Inverse trigonometric functions help us find angles given the value of a trigonometric function. We focus on one key inverse trigonometric function here: the inverse tangent, written as \( \tan^{-1} \). This function is particularly useful when you have a ratio (like \( \frac{\alpha}{\beta} \) in our exercise) and you want to determine the angle whose tangent gives that ratio.
The angle is computed such that:

• For \( \frac{\alpha}{\beta} \), \( x = \frac{1}{2} \tan^{-1}\left( \frac{\alpha}{\beta} \right) \).
• Similarly for \( \frac{\beta}{\alpha} \), \( y = \frac{1}{2} \tan^{-1}\left( \frac{\beta}{\alpha} \right) \).

The half-angle is indicated by the factor of \( \frac{1}{2} \) before the inverse tangent, which means we are considering half of the angle determined by \( \tan^{-1} \). This manipulation helps us simplify expressions using identities more readily known for full angles. Understanding how to work with these inverse functions and how they interact with trigonometric identities is crucial for simplification tasks that involve angles.
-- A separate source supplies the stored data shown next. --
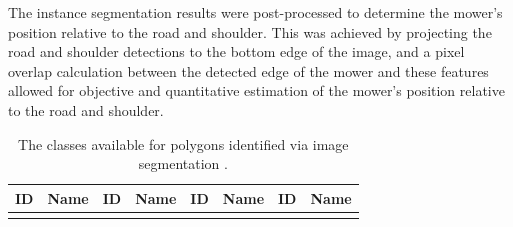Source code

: \documentclass[
]{article}
\begin{document}
The instance segmentation results were post-processed to determine the
mower's position relative to the road and shoulder. This was achieved by
projecting the road and shoulder detections to the bottom edge of the
image, and a pixel overlap calculation between the detected edge of the
mower and these features allowed for objective and quantitative
estimation of the mower's position relative to the road and shoulder.

\begin{longtable}[]{@{}
  >{\raggedleft\arraybackslash}p{}
  >{\raggedright\arraybackslash}p{}
  >{\raggedleft\arraybackslash}p{}
  >{\raggedright\arraybackslash}p{}
  >{\raggedleft\arraybackslash}p{}
  >{\raggedright\arraybackslash}p{}
  >{\raggedleft\arraybackslash}p{}
  >{\raggedright\arraybackslash}p{}@{}}
\caption{\label{tbl:segments}The classes available for polygons
identified via image segmentation
\parencite{Sprague_ProgramAnnotateVideos_2024}.}\tabularnewline
\toprule\noalign{}
\begin{minipage}[b]{\linewidth}\raggedleft
ID
\end{minipage} & \begin{minipage}[b]{\linewidth}\raggedright
Name
\end{minipage} & \begin{minipage}[b]{\linewidth}\raggedleft
ID
\end{minipage} & \begin{minipage}[b]{\linewidth}\raggedright
Name
\end{minipage} & \begin{minipage}[b]{\linewidth}\raggedleft
ID
\end{minipage} & \begin{minipage}[b]{\linewidth}\raggedright
Name
\end{minipage} & \begin{minipage}[b]{\linewidth}\raggedleft
ID
\end{minipage} & \begin{minipage}[b]{\linewidth}\raggedright
Name
\end{minipage} \\
\midrule\noalign{}
\endfirsthead
\toprule\noalign{}
\begin{minipage}[b]{\linewidth}\raggedleft

\end{minipage}
\end{longtable}
\end{document}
Simplifying expressions in trigonometry often involves using identities and algebraic manipulation. This exercise beautifully demonstrates how we can transform complex expressions into simpler, more interpretable forms. Here's how you might approach simplification:

• First, compute involved trigonometric functions such as \( \sin \) and \( \cos \) of double angles using known identities.
• In this case, \( \sin(2x) = \frac{2 \alpha \beta}{\alpha^2 + \beta^2} \) and \( \cos(2x) = \frac{\beta^2 - \alpha^2}{\alpha^2 + \beta^2} \).
• These allow us to find reciprocal functions, \( \operatorname{cosec}(2x) \) and \( \operatorname{sec}(2y) \), which are then squared to suit the original expression's requirements.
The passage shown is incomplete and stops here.